--- Data shown ---

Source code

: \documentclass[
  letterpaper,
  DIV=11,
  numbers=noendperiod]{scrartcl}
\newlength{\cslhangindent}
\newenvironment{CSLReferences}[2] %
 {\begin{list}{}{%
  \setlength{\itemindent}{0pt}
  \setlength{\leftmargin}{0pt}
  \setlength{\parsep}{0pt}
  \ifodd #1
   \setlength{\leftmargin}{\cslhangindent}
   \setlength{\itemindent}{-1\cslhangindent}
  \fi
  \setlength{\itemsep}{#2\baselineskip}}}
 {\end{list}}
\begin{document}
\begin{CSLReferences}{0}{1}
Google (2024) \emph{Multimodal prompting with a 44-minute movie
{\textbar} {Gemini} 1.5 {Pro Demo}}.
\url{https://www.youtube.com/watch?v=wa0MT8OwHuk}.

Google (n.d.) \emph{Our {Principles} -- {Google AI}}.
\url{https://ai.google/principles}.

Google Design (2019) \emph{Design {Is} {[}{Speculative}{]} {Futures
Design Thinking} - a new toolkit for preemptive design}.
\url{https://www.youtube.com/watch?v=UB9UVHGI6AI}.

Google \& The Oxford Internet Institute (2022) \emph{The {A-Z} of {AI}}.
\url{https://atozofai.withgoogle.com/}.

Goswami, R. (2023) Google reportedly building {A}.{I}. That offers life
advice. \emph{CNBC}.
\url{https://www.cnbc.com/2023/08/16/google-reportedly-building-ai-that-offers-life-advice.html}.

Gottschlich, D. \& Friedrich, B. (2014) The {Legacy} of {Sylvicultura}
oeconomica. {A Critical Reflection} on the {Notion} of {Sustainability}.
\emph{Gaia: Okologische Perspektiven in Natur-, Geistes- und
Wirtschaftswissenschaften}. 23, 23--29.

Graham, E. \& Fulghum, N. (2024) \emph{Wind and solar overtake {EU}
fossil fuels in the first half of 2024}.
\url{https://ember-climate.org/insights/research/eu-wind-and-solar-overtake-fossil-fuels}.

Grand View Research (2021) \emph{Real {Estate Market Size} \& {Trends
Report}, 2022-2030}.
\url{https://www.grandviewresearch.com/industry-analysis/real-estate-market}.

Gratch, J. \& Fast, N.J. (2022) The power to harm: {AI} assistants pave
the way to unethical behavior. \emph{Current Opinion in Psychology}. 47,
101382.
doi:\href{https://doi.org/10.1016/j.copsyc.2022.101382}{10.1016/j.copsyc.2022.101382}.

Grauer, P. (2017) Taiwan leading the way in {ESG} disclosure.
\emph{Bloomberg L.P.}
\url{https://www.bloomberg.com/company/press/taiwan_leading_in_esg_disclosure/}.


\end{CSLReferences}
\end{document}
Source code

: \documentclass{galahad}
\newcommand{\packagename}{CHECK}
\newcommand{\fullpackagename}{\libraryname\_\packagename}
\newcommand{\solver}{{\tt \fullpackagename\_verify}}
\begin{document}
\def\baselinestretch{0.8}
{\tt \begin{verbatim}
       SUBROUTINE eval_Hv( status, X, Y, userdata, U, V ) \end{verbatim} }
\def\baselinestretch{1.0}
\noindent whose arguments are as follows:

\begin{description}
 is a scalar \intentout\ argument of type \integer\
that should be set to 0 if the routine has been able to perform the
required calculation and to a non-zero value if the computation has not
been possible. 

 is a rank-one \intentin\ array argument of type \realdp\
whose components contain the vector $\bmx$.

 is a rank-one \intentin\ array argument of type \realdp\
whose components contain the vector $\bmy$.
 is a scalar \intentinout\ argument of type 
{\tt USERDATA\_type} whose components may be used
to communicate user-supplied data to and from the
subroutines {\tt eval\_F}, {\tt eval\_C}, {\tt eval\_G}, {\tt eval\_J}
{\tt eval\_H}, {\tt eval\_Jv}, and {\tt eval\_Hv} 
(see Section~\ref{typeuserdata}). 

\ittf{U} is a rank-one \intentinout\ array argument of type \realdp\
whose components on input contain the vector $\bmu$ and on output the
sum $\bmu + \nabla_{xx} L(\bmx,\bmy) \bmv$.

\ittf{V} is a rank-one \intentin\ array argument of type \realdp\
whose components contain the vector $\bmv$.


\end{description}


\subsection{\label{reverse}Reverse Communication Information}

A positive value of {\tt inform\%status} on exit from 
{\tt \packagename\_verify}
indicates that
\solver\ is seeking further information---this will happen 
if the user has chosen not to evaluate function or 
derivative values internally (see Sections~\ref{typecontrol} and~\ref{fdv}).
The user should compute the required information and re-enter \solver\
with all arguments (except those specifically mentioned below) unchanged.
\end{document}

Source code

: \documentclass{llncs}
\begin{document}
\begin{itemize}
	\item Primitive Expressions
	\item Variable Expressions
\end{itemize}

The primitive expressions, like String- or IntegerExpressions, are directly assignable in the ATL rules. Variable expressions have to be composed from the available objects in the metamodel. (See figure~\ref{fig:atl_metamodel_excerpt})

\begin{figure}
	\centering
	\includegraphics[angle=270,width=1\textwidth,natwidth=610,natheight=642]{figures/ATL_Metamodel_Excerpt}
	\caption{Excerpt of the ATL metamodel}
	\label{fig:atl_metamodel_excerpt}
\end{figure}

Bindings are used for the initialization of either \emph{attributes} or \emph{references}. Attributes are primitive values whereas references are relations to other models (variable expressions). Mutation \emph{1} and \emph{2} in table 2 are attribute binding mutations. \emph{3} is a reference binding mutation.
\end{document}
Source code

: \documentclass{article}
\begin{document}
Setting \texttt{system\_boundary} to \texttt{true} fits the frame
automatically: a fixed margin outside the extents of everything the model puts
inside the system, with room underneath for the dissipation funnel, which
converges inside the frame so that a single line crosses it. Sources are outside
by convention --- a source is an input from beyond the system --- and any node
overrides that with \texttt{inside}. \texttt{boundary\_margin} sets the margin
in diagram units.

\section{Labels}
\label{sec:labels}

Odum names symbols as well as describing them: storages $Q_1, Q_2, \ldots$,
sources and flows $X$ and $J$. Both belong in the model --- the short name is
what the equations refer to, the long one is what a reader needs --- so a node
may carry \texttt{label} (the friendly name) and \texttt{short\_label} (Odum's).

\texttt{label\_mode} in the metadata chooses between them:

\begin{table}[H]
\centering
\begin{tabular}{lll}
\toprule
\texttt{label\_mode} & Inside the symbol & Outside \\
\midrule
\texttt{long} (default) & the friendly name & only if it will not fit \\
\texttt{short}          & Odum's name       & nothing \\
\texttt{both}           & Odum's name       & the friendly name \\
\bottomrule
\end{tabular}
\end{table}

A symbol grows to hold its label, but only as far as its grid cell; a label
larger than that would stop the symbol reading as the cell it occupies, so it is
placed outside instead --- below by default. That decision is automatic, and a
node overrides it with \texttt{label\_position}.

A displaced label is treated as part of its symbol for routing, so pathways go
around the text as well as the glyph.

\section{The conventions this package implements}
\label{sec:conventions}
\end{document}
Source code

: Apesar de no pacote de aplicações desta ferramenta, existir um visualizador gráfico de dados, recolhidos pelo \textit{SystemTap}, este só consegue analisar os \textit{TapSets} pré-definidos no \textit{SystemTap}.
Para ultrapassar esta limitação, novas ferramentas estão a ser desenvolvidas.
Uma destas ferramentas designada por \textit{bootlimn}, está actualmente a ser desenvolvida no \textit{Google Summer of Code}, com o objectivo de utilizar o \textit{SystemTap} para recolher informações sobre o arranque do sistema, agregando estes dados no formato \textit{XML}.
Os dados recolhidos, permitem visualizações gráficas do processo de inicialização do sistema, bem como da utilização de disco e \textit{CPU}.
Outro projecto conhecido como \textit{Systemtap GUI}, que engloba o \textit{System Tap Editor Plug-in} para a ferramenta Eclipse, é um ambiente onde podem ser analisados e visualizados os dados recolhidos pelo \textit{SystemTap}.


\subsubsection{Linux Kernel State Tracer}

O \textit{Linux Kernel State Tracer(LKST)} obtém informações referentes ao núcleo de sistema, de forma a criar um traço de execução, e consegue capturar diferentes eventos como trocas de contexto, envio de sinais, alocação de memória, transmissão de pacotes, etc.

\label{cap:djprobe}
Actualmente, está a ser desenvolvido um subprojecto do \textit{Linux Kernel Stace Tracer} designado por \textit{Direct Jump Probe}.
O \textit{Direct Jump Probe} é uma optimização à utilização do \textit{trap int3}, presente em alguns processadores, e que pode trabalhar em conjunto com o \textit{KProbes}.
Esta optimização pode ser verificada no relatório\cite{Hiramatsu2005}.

---

_About this task_
Among the lines above, list those that contain the word "conventions".

_Exercise answer_
\section{The conventions this package implements}
\label{sec:conventions}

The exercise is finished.